Hokusai’s use of the golden section based on natural observation has often been noted by academics.
I’ve also read that the Great Wave’s foam forms “claw-like” leading crests very similar to the way dragon claws are depicted see: Hokusai’s “Dragon Ascending Mt. Fuji” from ‘One Hundred Views of Mount Fuji’ (Fugaku hyakkei) 1835. The effect depicts an active nature’s power in the face of puny fishermen who prostrate themselves in fear.
It is also interesting (at least to me) to note that Hokusai made a series of ‘proto-waves’. Shown above left is one entitled “Oshiokuri Hato Tsūsen no Zu,” or “Fast Cargo Boat Battling The Waves” c. 1805. The style looks to me a bit like work from a later artist, Rockwell Kent.
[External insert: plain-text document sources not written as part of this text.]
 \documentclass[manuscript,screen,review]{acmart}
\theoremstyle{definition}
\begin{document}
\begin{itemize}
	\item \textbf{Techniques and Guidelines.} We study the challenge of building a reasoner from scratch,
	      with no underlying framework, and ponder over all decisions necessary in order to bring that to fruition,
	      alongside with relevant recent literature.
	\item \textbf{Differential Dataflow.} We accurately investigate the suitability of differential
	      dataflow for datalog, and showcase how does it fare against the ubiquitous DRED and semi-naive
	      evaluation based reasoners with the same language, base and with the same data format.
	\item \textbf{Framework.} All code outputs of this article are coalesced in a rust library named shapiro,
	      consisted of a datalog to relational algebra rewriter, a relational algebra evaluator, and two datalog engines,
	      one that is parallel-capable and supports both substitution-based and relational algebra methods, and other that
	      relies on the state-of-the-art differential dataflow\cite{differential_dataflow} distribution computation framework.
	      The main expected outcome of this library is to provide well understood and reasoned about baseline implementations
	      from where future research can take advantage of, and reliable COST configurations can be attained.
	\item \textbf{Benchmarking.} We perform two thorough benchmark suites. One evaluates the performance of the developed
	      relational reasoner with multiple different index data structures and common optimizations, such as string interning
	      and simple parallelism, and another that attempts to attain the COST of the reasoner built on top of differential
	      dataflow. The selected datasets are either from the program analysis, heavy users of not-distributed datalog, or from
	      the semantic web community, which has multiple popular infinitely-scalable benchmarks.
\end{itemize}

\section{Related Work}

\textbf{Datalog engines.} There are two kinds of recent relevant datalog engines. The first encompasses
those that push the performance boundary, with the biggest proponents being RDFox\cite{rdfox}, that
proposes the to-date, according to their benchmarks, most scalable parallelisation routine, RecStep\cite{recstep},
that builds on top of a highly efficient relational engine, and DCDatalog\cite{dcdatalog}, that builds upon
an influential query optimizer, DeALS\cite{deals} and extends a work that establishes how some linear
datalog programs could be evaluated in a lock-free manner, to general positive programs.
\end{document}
• Although his studio and much of his work was destroyed in a fire in 1839, the artist is thought to have produced 30,000 works over the course of his lifetime
• Hokusai lived in more than 90 dwellings during the course of his life.
“When I was 50 I had published a universe of designs, but all I have done before the age of 70 is not worth bothering with. At 75, I’ll have learned something of the pattern of nature, of animals, of plants, of trees, birds, fish and insects. When I am 80, you will see real progress. At 90, I shall have cut my way deeply into the mystery of life itself. At 100 I shall be a marvellous artist. At 110, everything I create — a dot, a line — will jump to life as never before.” He died at age 88 hoping for ten more years in order to become a “real painter”.